— Спасибо.

Надеюсь, третьей порцией наемся.

— Прекрати жрать, дура, — зашипела Карина.

Меня затрясло от злости. Отдала свою кашу, теперь можно морщиться от отвращения, глядя на меня. Наверное, жрёт шоколад, тупеет и не видит, что происходит вокруг.

— Сама дура!

Карина протянула руку к моей тарелке, и, словно пелена упала на глаза. Я не помню, как завизжала, как вырвала миску, как каша полетела на пол. Карина толкнула меня, я бросилась на неё, мечтая вцепиться в волосы. Она полоснула меня ногтями по щеке, я ударила её по руке. Карина толкнула меня в грудь, я покачнулась и, рыдая, бухнулась на пол.

— Психичка!

Собирая руками кашу, поливая её слезами, я тряслась, подвывая над испорченной порцией. Почему такая же, как и я, смеет издеваться надо мной? Каша липла к пальцам, толком не собиралась, а я, рыдая, мучительно обчищала дрожащие пальцы о края тарелки. Перед носом, словно в размытом фокусе возникли чёрные начищенные ботинки. Секунда оцепенения, к горлу подкатил тошнота, и меня вывернуло кашей прямо на ботинки.

— Что происходит?

По стальной интонации узнала обладателя черных ботинок. Ненавижу!

Над головой послышался испуганный голос Карины.

— Майе нельзя много есть после голодовки. Она хотела… третью порцию. Мы…я отобрала тарелку…, каша нечаянно упала.

Подняла на секунду голову. Надо мной возвышался начальник лагеря в форме – наглаженных тёмно-синих брюках и голубой рубашке. Мне было не стыдно за то, что я, сплёвываю горькую слюну на пол. Всей душой до приступа тахикардии я презирала этого циничного, самоуверенного садиста. За то, что урод Стас свернул мне челюсть грязным способом и бросил в тумане, начальник поручил запереть меня в комнате, чтобы впредь была сговорчивей.

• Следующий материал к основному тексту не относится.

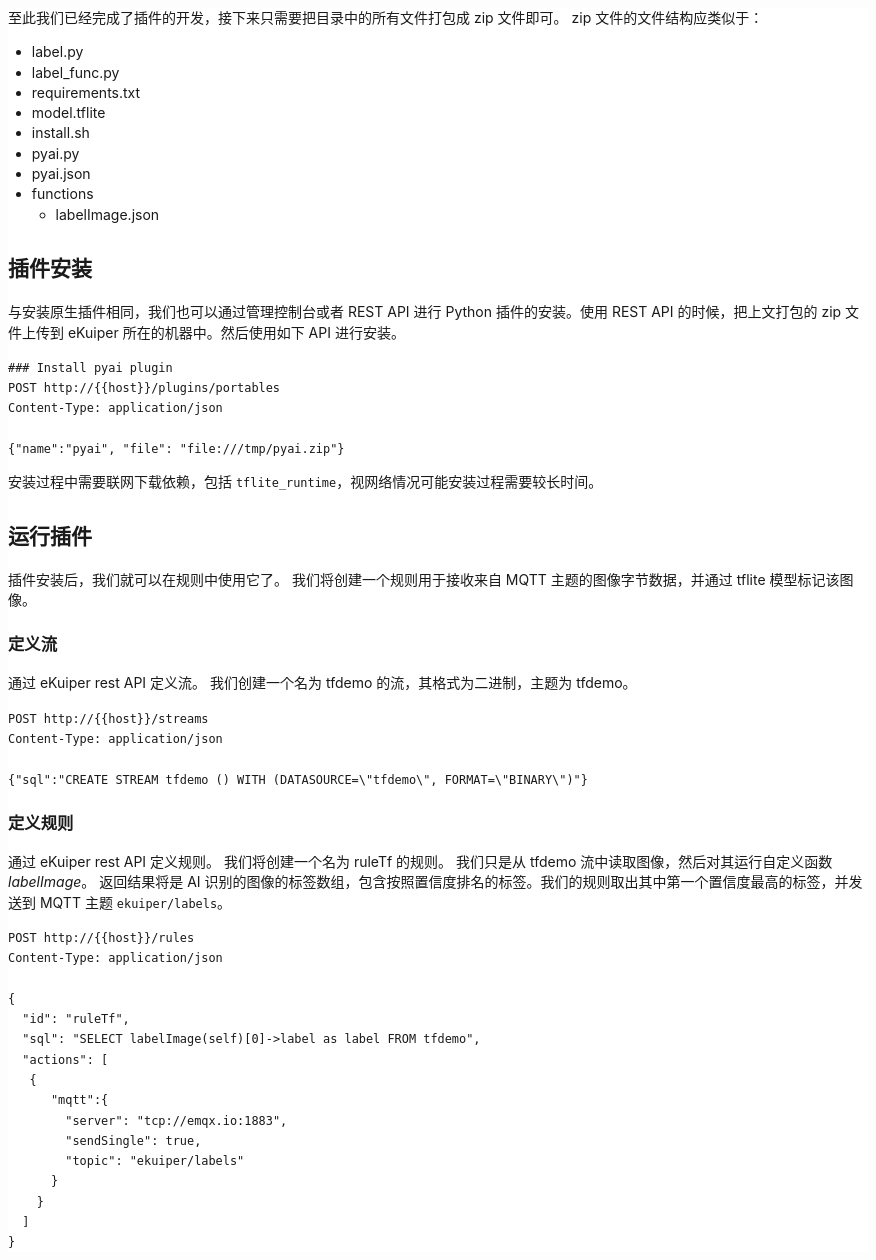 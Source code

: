 至此我们已经完成了插件的开发，接下来只需要把目录中的所有文件打包成 zip 文件即可。 zip 文件的文件结构应类似于：

- label.py
- label_func.py
- requirements.txt
- model.tflite
- install.sh
- pyai.py
- pyai.json
- functions
  - labelImage.json

## 插件安装

与安装原生插件相同，我们也可以通过管理控制台或者 REST API 进行 Python 插件的安装。使用 REST API 的时候，把上文打包的 zip 文件上传到 eKuiper 所在的机器中。然后使用如下 API 进行安装。

```text
### Install pyai plugin
POST http://{{host}}/plugins/portables
Content-Type: application/json

{"name":"pyai", "file": "file:///tmp/pyai.zip"}
```

安装过程中需要联网下载依赖，包括 `tflite_runtime`，视网络情况可能安装过程需要较长时间。

## 运行插件

插件安装后，我们就可以在规则中使用它了。 我们将创建一个规则用于接收来自 MQTT 主题的图像字节数据，并通过 tflite 模型标记该图像。

### 定义流

通过 eKuiper rest API 定义流。 我们创建一个名为 tfdemo 的流，其格式为二进制，主题为 tfdemo。

```shell
POST http://{{host}}/streams
Content-Type: application/json

{"sql":"CREATE STREAM tfdemo () WITH (DATASOURCE=\"tfdemo\", FORMAT=\"BINARY\")"}
```

### 定义规则

通过 eKuiper rest API 定义规则。 我们将创建一个名为 ruleTf 的规则。 我们只是从 tfdemo 流中读取图像，然后对其运行自定义函数 *labelImage*。 返回结果将是 AI 识别的图像的标签数组，包含按照置信度排名的标签。我们的规则取出其中第一个置信度最高的标签，并发送到 MQTT 主题 `ekuiper/labels`。

```shell
POST http://{{host}}/rules
Content-Type: application/json

{
  "id": "ruleTf",
  "sql": "SELECT labelImage(self)[0]->label as label FROM tfdemo",
  "actions": [
   {
      "mqtt":{
        "server": "tcp://emqx.io:1883",
        "sendSingle": true,
        "topic": "ekuiper/labels"
      }
    }
  ]
}
```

Полковник, что-то сказав подчинённым, исчез из поля зрения. Вытерев рот рукой, я поднялась на дрожащие ноги. Ко мне подошёл Кирилл.

— Приказано в медчасть.

Мой взгляд на стойку с консервами и галетами он проигнорировал. Через полчаса столовая закроется, и я опять останусь без пайка на день. Сучьи условия.

— Шевелись, чего застыла.

Под взглядами женщин, я пошла к выходу. Что там говорят про горделивую осанку и расправленные плечи? Не вывезла я изображать героиню с ровной спиной, когда смотрят мне вслед. Пусть других волнует собственная гордость, у меня её давно нет, главное, своими ногами иду. Сосущее чувство голода никуда не делось, сердце колотилось как бешенное, мелкая дрожь сотрясала тело.

До медпункта мы добрались быстро. На этот раз дверь была открыта, и мы вошли без стука. Лохматый кудрявый доктор, похоже, избегавший парикмахера, оторвал взгляд от ноутбука, с интересом уставился на меня. Мой нестандартный случай два дня назад привнёс в его практику много нового. Повезло ему, отлично потренировался, два раза удачно вывихнутую челюсть на место поставил.

Охранник и док обменялись приветствиями.

— Какие проблемы?

— Э… переговорим на улице.

Они вышли, а я без приглашения пододвинула стул к столу, села, подперев ладонью щёку. Мужской персонал лагеря (почему-то я в этом не сомневалась) практиковал с осуждёнными сексуальный контакт. И Карина, судя по её виду, уже знает об этом, слишком быстро с неё сполз лоск, и исчезло королевское выражение превосходства. Оля тоже выглядела испуганной, я бы даже сказала забитой. А ведь начальник, скорее всего, взял себе кого-то? Кто из нас самая молодая и красивая? Конечно, Оля. На вид совсем молоденькая, кожа чистая, губки бантиком, талия осиная. Прелестная юная, свежая девочка!

Хлопнула дверь, вернулся док, сел за стол, посмотрел неодобрительно на меня, пододвинул ближе ноутбук.